Check-in to the Martha Washington Inn & Spa.
Address
335 Cummings Street
Abingdon, VA 24210
Region Blue Ridge Highlands
Locality Washington
Phone: (276) 676-2282
Phone: (800) 435-3440
Fax: (276) 676-3076
Website visitabingdonvirginia.com

Day One
Plan to arrive in historic Abingdon by late afternoon to check-in to the Martha Washington Inn & Spa. Built in 1862 as a private home, The Martha has served as a finishing school, a Civil War hospital and a women's college. For dinner, head downstairs to Sister's at The Martha for upscale casual dining experience. Then sit on front porch for a relaxing evening of conversation or walk the extension to the Virginia Creeper Trail for a short walk and scenic Southwest Virginia views from the trestles.

Day Two
After breakfast, stroll down our Virginia Main Street to the Fields-Penn House Museum. This historic home, built in 1858, has been preserved as a museum and showcases the life of a prosperous, pre-war family. Then continue down the brick sidewalks towards the Arts Depot - a historic railroad depot that houses working artisan studios. Afterwards, grab a bite to eat at Baby cakes Unique Eats, where you will find a menu of inventive soups and sandwiches and of course gourmet cupcakes! Then catch a trolley (Saturdays only) to the William King Museum. Housed in a former 1913 school, this museum is the only nationally accredited museum west of Roanoke, Virginia. Jump back on the trolley to visit the Abingdon Muster Grounds - the start of the Overmountain Victory National Historic Trail. This trail follows the path of brave volunteers who mustered in Abingdon to begin their journey to Kings Mountain, SC, where they defeated the British army in one of the Revolution's decisive battles.

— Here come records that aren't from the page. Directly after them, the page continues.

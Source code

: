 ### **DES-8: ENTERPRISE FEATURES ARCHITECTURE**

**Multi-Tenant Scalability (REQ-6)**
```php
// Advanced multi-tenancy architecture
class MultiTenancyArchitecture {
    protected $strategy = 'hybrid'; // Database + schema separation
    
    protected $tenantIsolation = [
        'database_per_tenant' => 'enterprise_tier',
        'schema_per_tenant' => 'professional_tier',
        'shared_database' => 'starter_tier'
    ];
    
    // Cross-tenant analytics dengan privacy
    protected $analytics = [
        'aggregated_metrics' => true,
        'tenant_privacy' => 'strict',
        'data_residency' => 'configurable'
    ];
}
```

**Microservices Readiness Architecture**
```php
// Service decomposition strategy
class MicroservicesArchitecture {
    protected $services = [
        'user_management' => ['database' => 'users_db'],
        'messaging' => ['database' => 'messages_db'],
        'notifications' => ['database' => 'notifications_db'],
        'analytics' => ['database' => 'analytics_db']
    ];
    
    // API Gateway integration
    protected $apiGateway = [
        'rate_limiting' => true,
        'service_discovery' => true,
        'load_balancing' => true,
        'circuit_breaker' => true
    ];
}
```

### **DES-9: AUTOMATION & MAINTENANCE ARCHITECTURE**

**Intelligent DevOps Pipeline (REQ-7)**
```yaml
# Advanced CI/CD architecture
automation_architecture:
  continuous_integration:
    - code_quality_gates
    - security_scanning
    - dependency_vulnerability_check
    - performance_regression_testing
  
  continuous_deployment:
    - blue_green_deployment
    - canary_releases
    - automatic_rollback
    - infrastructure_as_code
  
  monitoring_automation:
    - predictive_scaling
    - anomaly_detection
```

Head back to The Martha to freshen up before you walk to The Tavern for dinner. Located in the oldest building in town, this upscale dining experience comes complete with hand-crafted cocktails and moss on the roof. Then take in a show at the historic Barter Theatre. Originally built as a church in 1829, Robert Porterfield opened it up as a theatre during the Great Depression for patrons to "barter" for tickets with produce and food goods. Now with a resident company of professional actors, the theatre delights 160,000 patrons a year between their two stages.

Day Three
Before leaving town, take a self-guided walking tour of downtown's historic buildings. Before heading home, have a bite to eat a BoneFire Smokehouse. Located in an old hardware store, their menu boasts smoked on-site meats, a BBQ sauce bar and more sides than you can count.